Over the years, we have witnessed the issues or multiple peer-reviewed papers being recalled. A recent example as reported in numerous places, Reference 1 states: “The Dana-Farber Cancer Institute (SCFI), an affiliate of Harvard Medical School, is seeking to retract six scientific studies and correct 31 others that were published by the institute’s top researchers, including its CEO. The researchers are accused of manipulating data images with simple methods, primarily with copy-and-paste in image editing software, such as Adobe Photoshop.”
There were allegations of data manipulation in 57 SFCI-led studies. [Ref. 2] There has been an increase in the application of AI applications being employed to check for fraudulent imagery. In an editorial [Ref. 3] in Science, they assert that they are using Proofig to look for image duplication or other types of image modifications. They also employ iThenticate for plagiarism detection.

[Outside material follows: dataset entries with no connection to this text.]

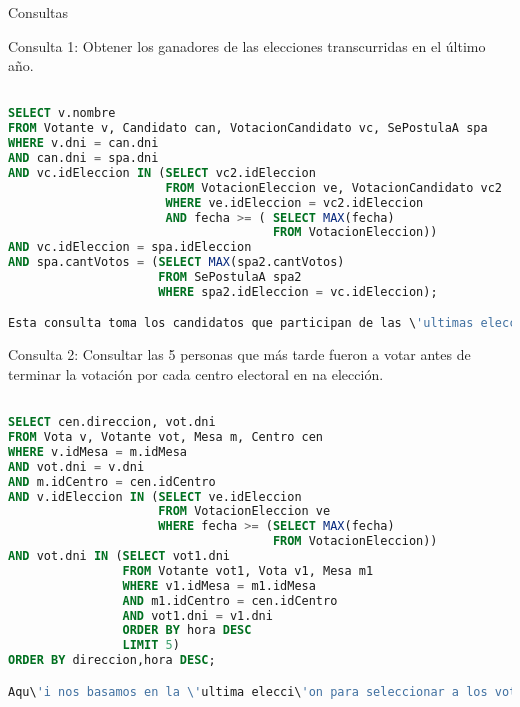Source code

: \begin{section}{Consultas}


\noindent Consulta 1: Obtener los ganadores de las elecciones transcurridas en el \'ultimo año.

\begin{lstlisting}[language=SQL, basicstyle=\footnotesize]

SELECT v.nombre
FROM Votante v, Candidato can, VotacionCandidato vc, SePostulaA spa
WHERE v.dni = can.dni
AND can.dni = spa.dni
AND vc.idEleccion IN (SELECT vc2.idEleccion
                      FROM VotacionEleccion ve, VotacionCandidato vc2
                      WHERE ve.idEleccion = vc2.idEleccion
                      AND fecha >= ( SELECT MAX(fecha)
                                     FROM VotacionEleccion))
AND vc.idEleccion = spa.idEleccion
AND spa.cantVotos = (SELECT MAX(spa2.cantVotos)
                     FROM SePostulaA spa2
                     WHERE spa2.idEleccion = vc.idEleccion);

Esta consulta toma los candidatos que participan de las \'ultimas elecciones a partir de la VotacionCandidato y luego los filtra de acuerdo con la cantidad de votos, para as\'i obtener a los ganadores.

\end{lstlisting} 

\noindent Consulta 2: Consultar las 5 personas que m\'as tarde fueron a votar antes de terminar la votaci\'on por cada centro electoral en na elecci\'on.

\begin{lstlisting}[language=SQL, basicstyle=\footnotesize]

SELECT cen.direccion, vot.dni
FROM Vota v, Votante vot, Mesa m, Centro cen
WHERE v.idMesa = m.idMesa
AND vot.dni = v.dni
AND m.idCentro = cen.idCentro
AND v.idEleccion IN (SELECT ve.idEleccion
                     FROM VotacionEleccion ve
                     WHERE fecha >= (SELECT MAX(fecha)
                                     FROM VotacionEleccion))
AND vot.dni IN (SELECT vot1.dni
                FROM Votante vot1, Vota v1, Mesa m1
                WHERE v1.idMesa = m1.idMesa
                AND m1.idCentro = cen.idCentro
                AND vot1.dni = v1.dni
                ORDER BY hora DESC
                LIMIT 5)
ORDER BY direccion,hora DESC;

Aqu\'i nos basamos en la \'ultima elecci\'on para seleccionar a los votantes que participaronde ella y luego tomamos \'unicamente aquellos que en horario llegaron m\'as tarde. El ORDER BY hora DESC sumado al LIMIT 5 del SELECT anidado nos permite restringir los DNIs de los votantes por horario m\'as tard\'io. Luego, agrupamos las tuplas de salida por centro para clarificar el resultado.


\end{lstlisting}
\end{section}
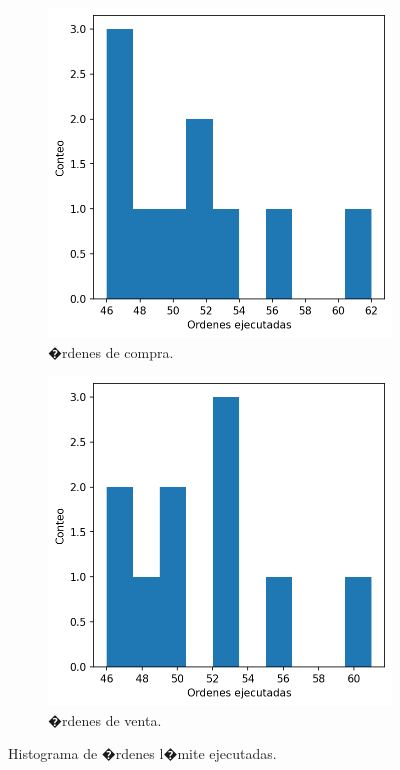 \documentclass[12pt,a4paper,spanish]{article}%
\begin{document}
\begin{figure}[H]
	\centering
	\begin{subfigure}{0.45\textwidth}
		\includegraphics[width=1\linewidth]{figuras/limit_orders_minus_executions_final}
		\caption{�rdenes de compra.}
	\end{subfigure}
	\hfill
	\begin{subfigure}{0.45\textwidth}
	\includegraphics[width=1\linewidth]{figuras/limit_orders_plus_executions_final}
	\caption{�rdenes de venta.}
\end{subfigure}
	\caption{Histograma de �rdenes l�mite ejecutadas.}
	\label{fig:limitordersminusplusexecutions}
\end{figure}
\end{document}
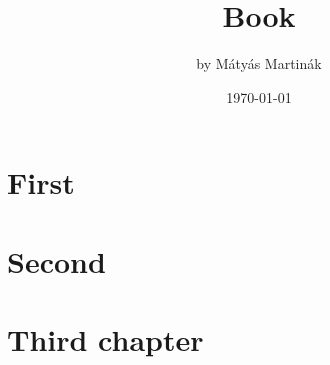 \documentclass{book}
\title{Book}
\author{by Mátyás Martinák}
\date{\today}
\begin{document}
	\frontmatter
	
	\maketitle
	\tableofcontents
	
	\mainmatter
	
	\chapter{First}
	\hulipsum[3]
	\cite{abrharber03}
	\cite{bujfaz}
	\hulipsum[1]
	\cite{g4gbin}
	\chapter{Second}
	\hulipsum
	\chapter{Third chapter}
	\hulipsum[2]
	\cite{knuth84}
	\cite{lamport94}
	\cite{tomacs21}
	
	\backmatter
	
	
	
	
	
\end{document}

In a related area, AI is running into copyright difficulty with its generated images. The IEEE Spectrum magazine [Ref. 4] has an article on the potential for copyright violations. One example shows a generated article almost 90% identical in words and sentences from a New Youk Times article. While this article references this type of result to plagiaristic outputs, it is plagiarism if a person did that. The ability of AI generated texts to create imaginary references has been referenced as having hallucinatory output. A key question that was generated was: is there any way for a user of the generative AI to ensure there is not copyright infringement or plagiarism? A good question that will need to be answered. In the evaluation of images, the researchers found hundreds of instances where there was very little difference for recognizable characters in video and games. This analysis was based on a very limited study of subjects (a few hundred).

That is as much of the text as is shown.